21-9-2023 (SINGAPORE) In a significant move towards bolstering its commitment to sustainable infrastructure, Singapore has allocated S$700 million (equivalent to US$511 million) for the financing of the Jurong Region Line (JRL) and the Cross Island Line (CRL) within the nation’s expansive rail network. This allocation constitutes 30 per cent of the S$2.4 billion Green Singapore Government Securities (Infrastructure) bond proceeds, as of March 31 of the current year.
The Ministry of Finance (MOF) unveiled these details in the inaugural edition of the Singapore Green Bond Report, released on Thursday, September 21. As disclosed by MOF, the remaining S$1.7 billion in proceeds are expected to be fully designated for the JRL and CRL projects by the conclusion of the fiscal year 2024.
These monumental 50-year sovereign green bonds, originally issued in August 2022, marked Singapore’s inaugural foray into the realm of sustainable debt. A second tranche of Green SGS (Infra) bonds was subsequently issued on September 4, 2023, with detailed allocation and impact information slated for inclusion in the forthcoming annual report.
These investments form part of a comprehensive plan, involving up to S$35 billion in sovereign and public sector green bonds to be issued by the Government and its statutory boards by 2030. As of March 31, S$8.2 billion of green bonds have already been issued across four essential green categories: clean transportation, waste management, green building, and sustainable water.
Singapore’s Second Minister for Finance and National Development, as well as Chair of the Green Bond Steering Committee, Indranee Rajah, emphasized the crucial role of sustainable finance in combating the climate crisis. In the report, she asserted that sustainable finance serves as a catalyst for decarbonization, addressing the “defining challenge” of our generation: climate change.
Under the Singapore Green Bond Framework, funds generated from these green bond issuances must strictly adhere to established guidelines and be deployed for projects encompassing renewable energy, energy efficiency, pollution prevention, and climate change adaptation.
The projects supported by these green bond proceeds will play a pivotal role in Singapore’s transition to a low-carbon economy. Furthermore, they will position the nation favorably in achieving its climate objectives under the Paris Agreement and commitments outlined in the United Nations’ Sustainable Development Agenda.

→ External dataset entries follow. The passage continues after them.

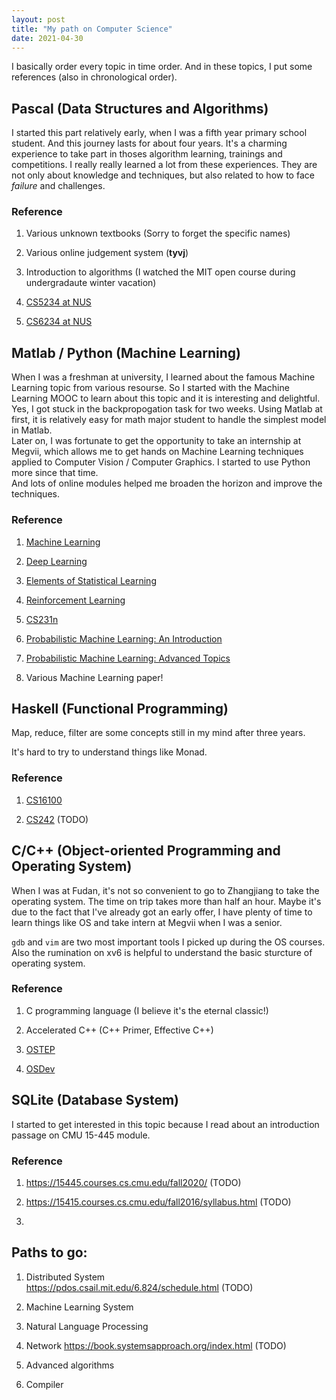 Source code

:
 ```yaml
---
layout: post
title: "My path on Computer Science"
date: 2021-04-30
---
```


I basically order every topic in time order. And in these topics, I put some references (also in chronological order).

## Pascal (Data Structures and Algorithms)

I started this part relatively early, when I was a fifth year primary school student. And this journey lasts for about four years. It's a charming experience to take part in thoses algorithm learning, trainings and competitions. I really really learned a lot from these experiences. They are not only about knowledge and techniques, but also related to how to face _failure_ and challenges.

### Reference

1. Various unknown textbooks (Sorry to forget the specific names)

2. Various online judgement system (**tyvj**)

3. Introduction to algorithms (I watched the MIT open course during undergradaute winter vacation)

4. [CS5234 at NUS](https://www.comp.nus.edu.sg/~gilbert/CS5234/)

5. [CS6234 at NUS](https://www.comp.nus.edu.sg/~cs6234/2009/)

## Matlab / Python (Machine Learning)

When I was a freshman at university, I learned about the famous Machine Learning topic from various resourse. So I started with the Machine Learning MOOC to learn about this topic and it is interesting and delightful. Yes, I got stuck in the backpropogation task for two weeks. Using Matlab at first, it is relatively easy for math major student to handle the simplest model in Matlab. <br>
Later on, I was fortunate to get the opportunity to take an internship at Megvii, which allows me to get hands on Machine Learning techniques applied to Computer Vision / Computer Graphics. I started to use Python more since that time. <br>
And lots of online modules helped me broaden the horizon and improve the techniques. 

### Reference

1. [Machine Learning](https://www.coursera.org/learn/machine-learning)

2. [Deep Learning](https://www.deeplearningbook.org)

3. [Elements of Statistical Learning](https://hastie.su.domains/Papers/ESLII.pdf)

4. [Reinforcement Learning](https://web.stanford.edu/class/psych209/Readings/SuttonBartoIPRLBook2ndEd.pdf)

5. [CS231n](http://cs231n.stanford.edu)

6. [Probabilistic Machine Learning: An Introduction](https://probml.github.io/pml-book/book1.html)

7. [Probabilistic Machine Learning: Advanced Topics](https://probml.github.io/pml-book/book2.html)

8. Various Machine Learning paper!

## Haskell (Functional Programming)

Map, reduce, filter are some concepts still in my mind after three years.

It's hard to try to understand things like Monad.

### Reference

1. [CS16100](http://cmsc-16100.cs.uchicago.edu/2020-autumn/)

2. [CS242](http://www.cs.tufts.edu/~kfisher/teaching.html) (TODO)

## C/C++ (Object-oriented Programming and Operating System)

When I was at Fudan, it's not so convenient to go to Zhangjiang to take the operating system. The time on trip takes more than half an hour. Maybe it's due to the fact that I've already got an early offer, I have plenty of time to learn things like OS and take intern at Megvii when I was a senior.

`gdb` and `vim` are two most important tools I picked up during the OS courses. Also the rumination on xv6 is helpful to understand the basic sturcture of operating system.

### Reference

1. C programming language (I believe it's the eternal classic!)

2. Accelerated C++ (C++ Primer, Effective C++)

3. [OSTEP](http://pages.cs.wisc.edu/~remzi/OSTEP/)

4. [OSDev](https://wiki.osdev.org/Main_Page)

## SQLite (Database System)

I started to get interested in this topic because I read about an introduction passage on CMU 15-445 module.

### Reference

1. https://15445.courses.cs.cmu.edu/fall2020/ (TODO)

2. https://15415.courses.cs.cmu.edu/fall2016/syllabus.html (TODO)

3.

## Paths to go:

1. Distributed System<br>
   https://pdos.csail.mit.edu/6.824/schedule.html (TODO)

2. Machine Learning System

3. Natural Language Processing

4. Network
   https://book.systemsapproach.org/index.html (TODO)

5. Advanced algorithms

6. Compiler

Currently, the land transport sector is responsible for approximately 15 per cent of carbon emissions in Singapore. As articulated in the MOF report, the expansion of public transport infrastructure and the electric rail network is a fundamental strategy in reducing the carbon footprint of this sector.
The Monetary Authority of Singapore (MAS) underlined the significance of the electric rail network’s expansion in enhancing connectivity and encouraging greater utilization of mass public transport. This sentiment was expressed in a separate press release issued in August 2022.
The development of both the JRL and the CRL aligns seamlessly with the “Sustainable Living” pillar of the Singapore Green Plan 2030, which aspires to attain a 75 per cent mass public transport modal share.
Ms Indranee, while elaborating on the expansion of the electric rail network, stated, “The expansion of Singapore’s electric rail network is a key enabler to achieve our ambitious goal of significantly reducing land transport emissions in absolute terms, in alignment with Singapore’s target to achieve net zero by 2050.”
Furthermore, the MOF report projected that once both rail lines are fully operational, they will result in a total reduction of carbon emissions ranging from 100,000 to 120,000 tonnes of carbon dioxide equivalent annually.
To put this into perspective, MOF highlighted that this reduction is equivalent to removing 22,000 cars from Singapore’s roadways. MOF further disclosed that it engaged an independent consultant, Morningstar Sustainalytics, to formulate a methodology for calculating the avoided greenhouse gas emissions and air pollutants resulting from investments in the electric rail projects.
According to MOF’s findings, the project emissions avoided range from 100,000 to 120,000 tCO2e of greenhouse gas (GHG) emissions annually, while the financed emissions avoided span from 1,200 to 1,800 tCO2e of GHG emissions per year. Both figures have been rounded to two significant figures.
MOF has committed to providing annual updates on the estimated impact in forthcoming green bond reports.